Danielle LaPorte, international speaker, poet, and author of the newly released White Hot Truth, writes about establishing healthy boundaries that protect your well-being and bring you joy.
The day I sent a text to a former partner that said, “Please stay off my property,” my hands were shaking. But I knew it was a big leap toward self-respect. And sanity. And my power. Setting boundaries is challenging for most people. It’s especially tough for women who are trying to live holistic lives—be kind, work on forgiveness, use eco—friendly lipstick, get to yoga, and keep it positive.
At some point in your life, creating boundaries might feel like the most hard-core inner work that you’ve ever been forced to do. You might worry about being cut out of the will, or blocked from your big dream, or that lies will get circulated about you—by the people on the other side of your new boundaries. That they might hurl “I knew it!” projections at you: “I knew you were cold. I knew you were unreliable. I knew you were capable of this.” And all you need to say in return is, “Yes. Yes, I am capable of this—this radical thing called having standards.”
Setting healthy boundaries take some practice. And there’s a difference between creating some smart limitations for the people in your life, and going crazy warrior passive aggressive defensive with the folks you want to be more respectful of you. Boundaries aren’t the same as barriers. Whereas boundaries are proactively on the offense, barriers are hyperactively on the defense.
Think of it this way: Boundaries are like a fence with a gate—the energy can come and go and you have space to roam freely and privately behind the fence. You can make it a white picket fence or something more … electric. It’s your fence. The point is you feel safe and more peaceful.
Barriers are like a heavy shield that you have to drag around with you all of the time, ready to defend yourself from attacks, but leaving the rest of yourself unprotected. It’s not very peaceful. Being on guard all the time is anxiety-inducing. You expend your energy, and then you wait for the next attack, hoping it doesn’t happen. You can’t relax in that position. You’re still focused entirely on whatever you’re trying to protect yourself from.
Upholding boundaries takes some practice. You might go a bit overboard until you get the hang of it. You put locks on the doors and get a guard dog when all you had to do was say, “I need to cancel lunch.” You might quit the committee when all you needed to do was Skype into meetings instead of making the long commute. Or maybe your first iteration of boundaries is way too flimsy (hopefulness is a hard habit to break)—and you realize that you’re maxed out and need to clear your calendar for six months. And get a guard dog.

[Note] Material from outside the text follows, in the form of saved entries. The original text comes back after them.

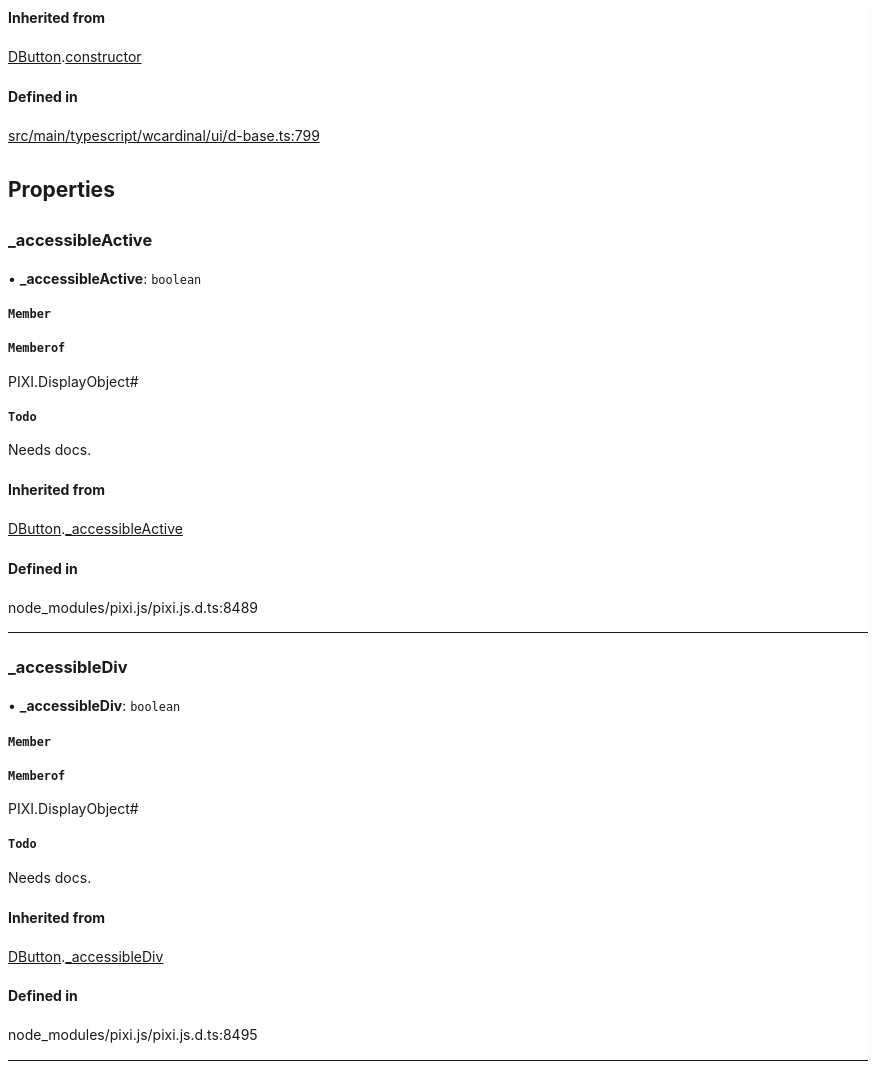 #### Inherited from

[DButton](DButton.md).[constructor](DButton.md#constructor)

#### Defined in

[src/main/typescript/wcardinal/ui/d-base.ts:799](https://github.com/winter-cardinal/winter-cardinal-ui/blob/v0.310.1/src/main/typescript/wcardinal/ui/d-base.ts#L799)

## Properties

### \_accessibleActive

• **\_accessibleActive**: `boolean`

**`Member`**

**`Memberof`**

PIXI.DisplayObject#

**`Todo`**

Needs docs.

#### Inherited from

[DButton](DButton.md).[_accessibleActive](DButton.md#_accessibleactive)

#### Defined in

node_modules/pixi.js/pixi.js.d.ts:8489

___

### \_accessibleDiv

• **\_accessibleDiv**: `boolean`

**`Member`**

**`Memberof`**

PIXI.DisplayObject#

**`Todo`**

Needs docs.

#### Inherited from

[DButton](DButton.md).[_accessibleDiv](DButton.md#_accessiblediv)

#### Defined in

node_modules/pixi.js/pixi.js.d.ts:8495

___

Here’s the thing: Your boundaries might indeed hurt someone. You may offend someone. You may break someone’s heart, and your heart will break for them. You will—and this is very counter to the general New Age vibe—create disharmony. But when you let people take advantage of you, when you ignore the mismatch between their actions and their words, when you let someone call you things that you are not, you are disrespecting your Truth. That is the ultimate disharmony. And no true good can come of it.
Because your boundaries protect your well-being and joy, you will have more love— and patience and understanding to give when you choose. When you’re present, you’ll be really present. You won’t be emotionally shut down. You’ll emotionally clear—crystal clear. When you respect your valuable time, when you listen to what your body tells you, when you create space for peace in your life—you are in harmony with your soul.
You want to be kind, loving, and harmonious? Of course, you do. Then respect your ideals. Look up to yourself. Raise your standards for love, and the universe will meet you there.